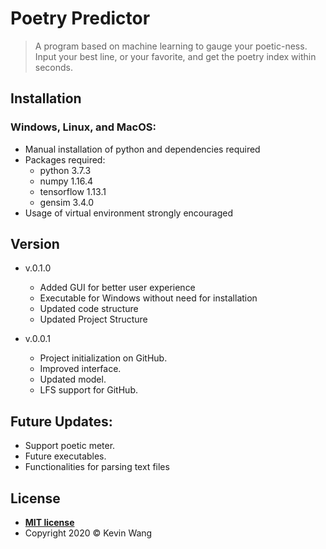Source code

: # Poetry Predictor

> A program based on machine learning to gauge your poetic-ness. Input your best line, or your favorite, and get the poetry index within seconds.

## Installation

### Windows, Linux, and MacOS:
* Manual installation of python and dependencies required
* Packages required:
  * python 3.7.3
  * numpy 1.16.4
  * tensorflow 1.13.1
  * gensim 3.4.0
* Usage of virtual environment strongly encouraged



## Version

* v.0.1.0
  - Added GUI for better user experience
  - Executable for Windows without need for installation
  - Updated code structure
  - Updated Project Structure

* v.0.0.1
  - Project initialization on GitHub.
  - Improved interface.
  - Updated model.
  - LFS support for GitHub.

## Future Updates:
- Support poetic meter.
- Future executables.
- Functionalities for parsing text files


## License

- **[MIT license](http://opensource.org/licenses/mit-license.php)**
- Copyright 2020 © Kevin Wang
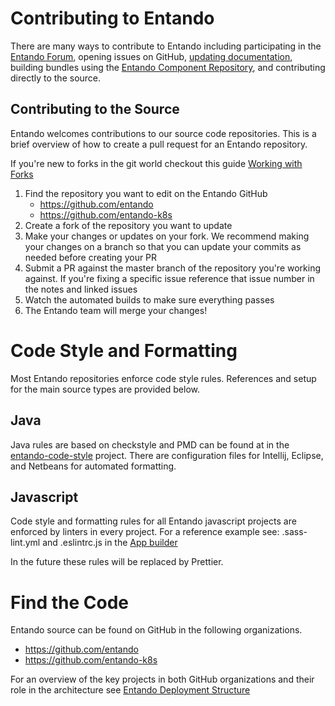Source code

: 
# Contributing to Entando

There are many ways to contribute to Entando including participating in the [Entando Forum](https://forum.entando.org), opening issues on GitHub, [updating documentation](https://github.com/entando/entando-docs/tree/master/vuepress), building bundles using the [Entando Component Repository](../../tutorials/ecr/ecr-overview.md), and contributing directly to the source.

## Contributing to the Source

Entando welcomes contributions to our source code repositories. This is a brief overview of how to create a pull request for an Entando repository.

If you're new to forks in the git world checkout this guide [Working with Forks](https://docs.github.com/en/github/collaborating-with-issues-and-pull-requests/working-with-forks)

1. Find the repository you want to edit on the Entando GitHub
    *  <https://github.com/entando>
    *  <https://github.com/entando-k8s>
2. Create a fork of the repository you want to update
3. Make your changes or updates on your fork. We recommend making your changes on a branch so that you can update your commits as needed before creating your PR
4. Submit a PR against the master branch of the repository you're working against. If you're fixing a specific issue reference that issue number in the notes and linked issues
5. Watch the automated builds to make sure everything passes
6. The Entando team will merge your changes!


# Code Style and Formatting
Most Entando repositories enforce code style rules. References and setup for the main
source types are provided below.

## Java
Java rules are based on checkstyle and PMD can be found at in the [entando-code-style](
https://github.com/entando/entando-code-style) project. There are configuration files for Intellij, Eclipse, and Netbeans for automated formatting.

## Javascript

Code style and formatting rules for all Entando javascript projects are enforced by linters in every project. For a reference example see: .sass-lint.yml and .eslintrc.js in the [App builder](https://github.com/entando/app-builder)

In the future these rules will be replaced by Prettier.

# Find the Code

Entando source can be found on GitHub in the following organizations.
* <https://github.com/entando>
* <https://github.com/entando-k8s>

For an overview of the key projects in both GitHub organizations and their role in the architecture see [Entando Deployment Structure](../reference/deployment-structure.md)
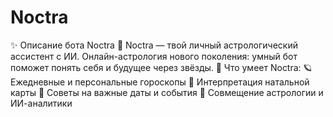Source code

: # Noctra
✨ Описание бота Noctra  🔮 Noctra — твой личный астрологический ассистент с ИИ. Онлайн-астрология нового поколения: умный бот поможет понять себя и будущее через звёзды.  🌙 Что умеет Noctra:  🪐 Ежедневные и персональные гороскопы  🌌 Интерпретация натальной карты  📅 Советы на важные даты и события  💫 Совмещение астрологии и ИИ-аналитики   
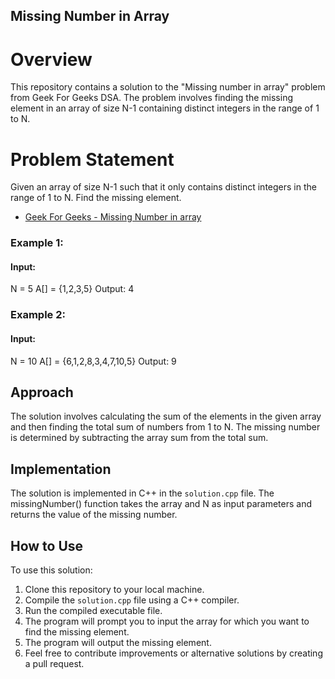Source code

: ## Missing Number in Array

# Overview
This repository contains a solution to the "Missing number in array" problem from Geek For Geeks DSA. The problem involves finding the missing element in an array of size N-1 containing distinct integers in the range of 1 to N.

# Problem Statement
Given an array of size N-1 such that it only contains distinct integers in the range of 1 to N. Find the missing element.
- [Geek For Geeks - Missing Number in array](#https://www.geeksforgeeks.org/problems/missing-number-in-array1416/1?page=1&sortBy=submissions)

### Example 1:
#### Input:
N = 5
A[] = {1,2,3,5}
Output: 4

### Example 2:
#### Input:
N = 10
A[] = {6,1,2,8,3,4,7,10,5}
Output: 9

## Approach
The solution involves calculating the sum of the elements in the given array and then finding the total sum of numbers from 1 to N. The missing number is determined by subtracting the array sum from the total sum.

## Implementation
The solution is implemented in C++ in the `solution.cpp` file. The missingNumber() function takes the array and N as input parameters and returns the value of the missing number.

## How to Use
To use this solution:

1. Clone this repository to your local machine.
2. Compile the `solution.cpp` file using a C++ compiler.
3. Run the compiled executable file.
4. The program will prompt you to input the array for which you want to find the missing element.
5. The program will output the missing element.
6. Feel free to contribute improvements or alternative solutions by creating a pull request.



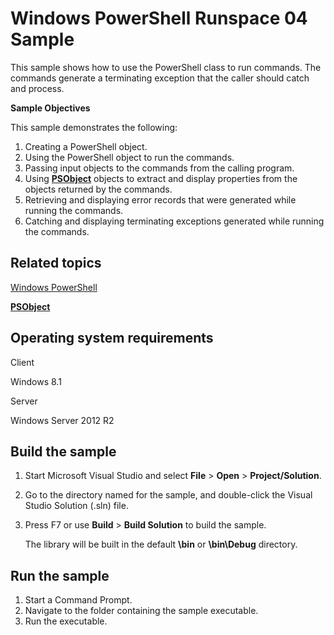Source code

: Windows PowerShell Runspace 04 Sample
=====================================

This sample shows how to use the PowerShell class to run commands. The commands generate a terminating exception that the caller should catch and process.

**Sample Objectives**

This sample demonstrates the following:

1.  Creating a PowerShell object.
2.  Using the PowerShell object to run the commands.
3.  Passing input objects to the commands from the calling program.
4.  Using [**PSObject**](http://msdn.microsoft.com/en-us/library/windows/desktop/ms572584) objects to extract and display properties from the objects returned by the commands.
5.  Retrieving and displaying error records that were generated while running the commands.
6.  Catching and displaying terminating exceptions generated while running the commands.

Related topics
--------------

[Windows PowerShell](http://go.microsoft.com/fwlink/p/?linkid=178145)

[**PSObject**](http://msdn.microsoft.com/en-us/library/windows/desktop/ms572584)

Operating system requirements
-----------------------------

Client

Windows 8.1

Server

Windows Server 2012 R2

Build the sample
----------------

1.  Start Microsoft Visual Studio and select **File** \> **Open** \> **Project/Solution**.
2.  Go to the directory named for the sample, and double-click the Visual Studio Solution (.sln) file.
3.  Press F7 or use **Build** \> **Build Solution** to build the sample.

    The library will be built in the default **\\bin** or **\\bin\\Debug** directory.

Run the sample
--------------

1.  Start a Command Prompt.
2.  Navigate to the folder containing the sample executable.
3.  Run the executable.

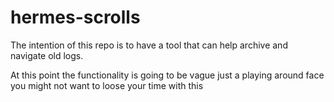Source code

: # hermes-scrolls
The intention of this repo is to have a tool that can help archive and navigate old logs.

At this point the functionality is going to be vague just a playing around face you might not want to loose your time with this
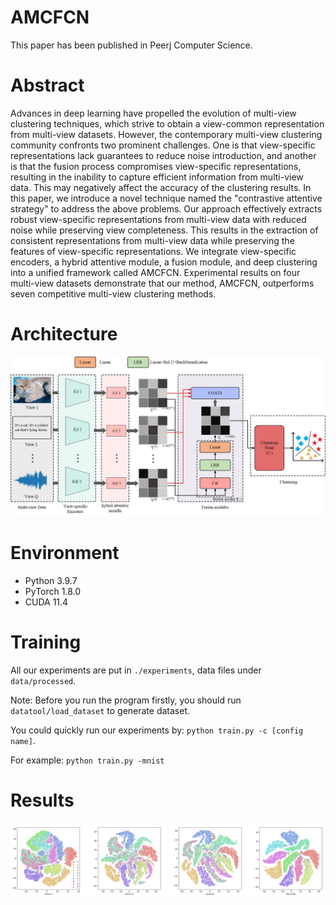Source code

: # AMCFCN

This paper has been published in Peerj Computer Science.

# Abstract

Advances in deep learning have propelled the evolution of multi-view clustering techniques, which strive to obtain a view-common representation from multi-view datasets. However, the contemporary multi-view clustering community confronts two prominent challenges. One is that view-specific representations lack guarantees to reduce noise introduction, and another is that the fusion process compromises view-specific representations, resulting in the inability to capture efficient information from multi-view data. This may negatively affect the accuracy of the clustering results. In this paper, we introduce a novel technique named the "contrastive attentive strategy" to address the above problems. Our approach effectively extracts robust view-specific representations from multi-view data with reduced noise while preserving view completeness. This results in the extraction of consistent representations from multi-view data while preserving the features of view-specific representations. We integrate view-specific encoders, a hybrid attentive module, a fusion module, and deep clustering into a unified framework called AMCFCN. Experimental results on four multi-view datasets demonstrate that our method, AMCFCN, outperforms seven competitive multi-view clustering methods. 

# Architecture

![model](https://github.com/xiaohuarun/AMCFCN/blob/main/img/model.jpg)

# Environment

- Python 3.9.7
- PyTorch 1.8.0
- CUDA 11.4

# Training

All our experiments are put in `./experiments`, data files under `data/processed`.

Note: Before you run the program firstly, you should run `datatool/load_dataset` to generate dataset.

You could quickly run our experiments by: `python train.py -c [config name]`.

For example: `python train.py -mnist`

# Results
![results](https://github.com/xiaohuarun/AMCFCN/blob/main/img/Result.PNG)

****************************************

_YOUR GOAL_. Copy verbatim, from the listing above, each line from the one containing "The solution is" down to the one containing "3. Run the compiled executable file.", inclusive.

_COMPLETED EXERCISE_.
The solution is implemented in C++ in the `solution.cpp` file. The missingNumber() function takes the array and N as input parameters and returns the value of the missing number.

## How to Use
To use this solution:

1. Clone this repository to your local machine.
2. Compile the `solution.cpp` file using a C++ compiler.
3. Run the compiled executable file.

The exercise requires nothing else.